Jared stared at the bright red smears on his palm and fingertips. The old, overpowering nausea churned his belly.

He bit down on his lower lip, lurched forward, dizzy. He fell across the bed, fighting the sickness that turned his bones watery.

Stand up!
he screamed at himself.
Stand up

Blackthorn’s running—!

He pushed up from the bed, sourness in his throat as he saw the red handprint on the gray sheet. He wanted to bury his head, hide from that harrowing redness—

On hands and knees on the bloody bedding, he spoke Amanda’s name aloud. He started to shake; he screamed it.
“Amanda—!”

No physical pain, no mental anguish had ever been worse than the next few seconds. Jared Kent literally drove himself to a standing position again, blundered around the room until he found the pistol, palmed it in a trembling hand—his right. Not bloody, thank God. He couldn’t bear the sight of his left hand. He kept it by his side as he stumbled down the hall toward the staircase.

He shoved past a man and a girl, both naked. How much time had passed? Half a minute? More—?

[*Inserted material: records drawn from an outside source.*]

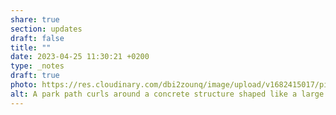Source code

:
 ```yaml
---
share: true
section: updates
draft: false
title: ""
date: 2023-04-25 11:30:21 +0200
type: _notes
draft: true
photo: https://res.cloudinary.com/dbi2zounq/image/upload/v1682415017/pijoz99fz1nmmfwmx5dc.jpg
alt: A park path curls around a concrete structure shaped like a large hockey puck. It says 'u, nu!'
---
```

From the head of the stairs, he saw Blackthorn making for the front entrance. Only Mrs. Cato and her slave boy stood between the man in the nightshirt and escape.

“Stop him!” Jared shouted.

The smash of another bottle testified to a situation still out of control in the parlor. Almost faster than Jared could comprehend, men and women appeared at the parlor entrance. One was the man Jared had seen brandishing the rifle.

The black boy was in Blackthorn’s path. The running man seized the boy’s shoulders, flung him aside—and lost his balance when the boy screeched and hung onto his arm.

Jared was halfway down the stairs. Blackthorn glanced wildly over his shoulder, regained his balance, shot out both hands and ripped the rifle away from the astonished onlooker.

Blackthorn whirled and pointed the rifle at Jared on the stairway.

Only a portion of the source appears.